The patient is 70 years old and the corneal scar of the left eye is about 80% depth within the stroma and fortunately, it is outside of the direct visual axis. Corneal topography shows the induced astigmatism from this injury is about 2 diopters with a steep axis of about 85 degrees. The symmetry of the astigmatism is not perfect and there is some irregularity to it. The measurement of aberrations shows significant corneal distortion values.

Historically, the patient has worn a prescription in glasses of -1.00 -2.25 x 175 for many years. From old records, this refraction resulted in 20/25+ vision 10 years ago. The cataract has caused his acuity to slip to 20/50 best corrected.

corneal tomography of the same eye

Corneal tomography shows similar values to the topography with about 2 diopters of corneal astigmatism steep at 84 degrees with both the SimK and Total Corneal Power (Ray Traced) methodologies.

You have signed up the patient for cataract surgery. The question is do you opt for a toric IOL to help address the corneal astigmatism or do you stick with a spherical (non-toric) IOL and have the patient go back to spectacles to correct the astigmatism?

Either option is reasonable. In this case, I have elected to use the toric IOL which will help address the astigmatism even though it is not a perfect match for the cornea. An ideal candidate for the toric IOL would have corneal astigmatism that is: symmetric, stable, and regular. While this patient has stable corneal astigmatism based on old records, it is not perfectly symmetric and not perfectly regular.
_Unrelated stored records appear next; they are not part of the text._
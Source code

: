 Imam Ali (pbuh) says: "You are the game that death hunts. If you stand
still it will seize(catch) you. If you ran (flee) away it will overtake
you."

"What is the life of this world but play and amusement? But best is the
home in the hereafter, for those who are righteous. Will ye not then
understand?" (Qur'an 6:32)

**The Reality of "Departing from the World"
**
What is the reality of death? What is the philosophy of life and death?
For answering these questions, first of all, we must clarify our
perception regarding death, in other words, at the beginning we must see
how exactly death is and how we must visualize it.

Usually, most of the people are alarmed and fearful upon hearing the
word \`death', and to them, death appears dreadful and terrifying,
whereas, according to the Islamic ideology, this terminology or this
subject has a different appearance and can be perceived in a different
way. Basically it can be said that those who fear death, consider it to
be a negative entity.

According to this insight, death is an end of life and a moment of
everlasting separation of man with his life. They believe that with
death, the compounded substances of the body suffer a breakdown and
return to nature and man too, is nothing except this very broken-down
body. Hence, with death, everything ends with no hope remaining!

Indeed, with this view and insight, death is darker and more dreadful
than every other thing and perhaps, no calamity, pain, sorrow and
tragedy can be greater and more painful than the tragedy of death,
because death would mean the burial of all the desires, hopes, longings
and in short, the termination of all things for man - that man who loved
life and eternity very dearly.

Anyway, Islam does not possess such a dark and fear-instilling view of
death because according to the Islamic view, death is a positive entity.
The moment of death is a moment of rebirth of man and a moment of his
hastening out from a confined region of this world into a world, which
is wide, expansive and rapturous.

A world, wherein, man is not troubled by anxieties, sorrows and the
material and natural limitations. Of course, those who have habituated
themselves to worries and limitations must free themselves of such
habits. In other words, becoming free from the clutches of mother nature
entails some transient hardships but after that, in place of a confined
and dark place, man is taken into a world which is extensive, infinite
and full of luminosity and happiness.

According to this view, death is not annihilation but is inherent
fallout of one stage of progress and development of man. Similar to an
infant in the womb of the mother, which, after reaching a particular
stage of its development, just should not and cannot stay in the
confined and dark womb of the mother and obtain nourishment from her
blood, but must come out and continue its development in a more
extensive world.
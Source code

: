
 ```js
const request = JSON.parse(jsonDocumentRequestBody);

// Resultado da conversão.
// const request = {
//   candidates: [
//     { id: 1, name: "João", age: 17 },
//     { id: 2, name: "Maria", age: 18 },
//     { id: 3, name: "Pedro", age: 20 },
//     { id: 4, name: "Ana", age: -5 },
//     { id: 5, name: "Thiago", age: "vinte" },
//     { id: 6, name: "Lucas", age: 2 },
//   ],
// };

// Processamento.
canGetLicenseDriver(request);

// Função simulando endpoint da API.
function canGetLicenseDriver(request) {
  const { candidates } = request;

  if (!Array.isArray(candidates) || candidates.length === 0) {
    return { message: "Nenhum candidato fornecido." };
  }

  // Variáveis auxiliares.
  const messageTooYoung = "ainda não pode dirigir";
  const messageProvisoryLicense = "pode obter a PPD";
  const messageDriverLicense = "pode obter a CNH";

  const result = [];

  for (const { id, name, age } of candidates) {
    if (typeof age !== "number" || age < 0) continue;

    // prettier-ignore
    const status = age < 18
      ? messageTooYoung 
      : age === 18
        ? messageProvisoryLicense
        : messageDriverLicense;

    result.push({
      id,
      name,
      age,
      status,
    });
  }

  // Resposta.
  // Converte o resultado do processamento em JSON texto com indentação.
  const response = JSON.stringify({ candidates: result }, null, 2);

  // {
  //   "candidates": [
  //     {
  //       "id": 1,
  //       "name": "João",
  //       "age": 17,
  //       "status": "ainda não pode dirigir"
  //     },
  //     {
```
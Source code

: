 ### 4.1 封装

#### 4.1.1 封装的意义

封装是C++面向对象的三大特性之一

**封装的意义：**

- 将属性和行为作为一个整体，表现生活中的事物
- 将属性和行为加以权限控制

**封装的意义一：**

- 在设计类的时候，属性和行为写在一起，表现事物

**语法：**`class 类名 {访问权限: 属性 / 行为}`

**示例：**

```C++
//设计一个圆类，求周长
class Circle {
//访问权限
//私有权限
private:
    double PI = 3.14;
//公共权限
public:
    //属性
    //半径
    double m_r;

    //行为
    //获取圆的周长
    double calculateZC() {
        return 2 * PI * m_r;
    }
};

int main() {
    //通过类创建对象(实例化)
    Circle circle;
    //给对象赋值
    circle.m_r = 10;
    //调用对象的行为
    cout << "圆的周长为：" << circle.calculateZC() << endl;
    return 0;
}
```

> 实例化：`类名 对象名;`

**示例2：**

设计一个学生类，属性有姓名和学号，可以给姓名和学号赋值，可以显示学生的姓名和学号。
What gives me the confidence that the toric IOL will give the patient excellent vision? First there is congruence between the corneal topography, tomography, and spectacle refraction. Second, we know from old records that spectacles were able to correct the patient to 20/25+ vision despite the corneal aberrations. Third, the astigmatism within the central 3 mm of the cornea (the pupil zone) is reasonably regular and symmetric. And this central zone is the most important — far more important than the peripheral corneal measurements.

This patient received a toric IOL and he ended up with a refraction of near plano (0.00 -0.25 x 85) which resulted in 20/25+ vision without spectacles. He was very happy with the results.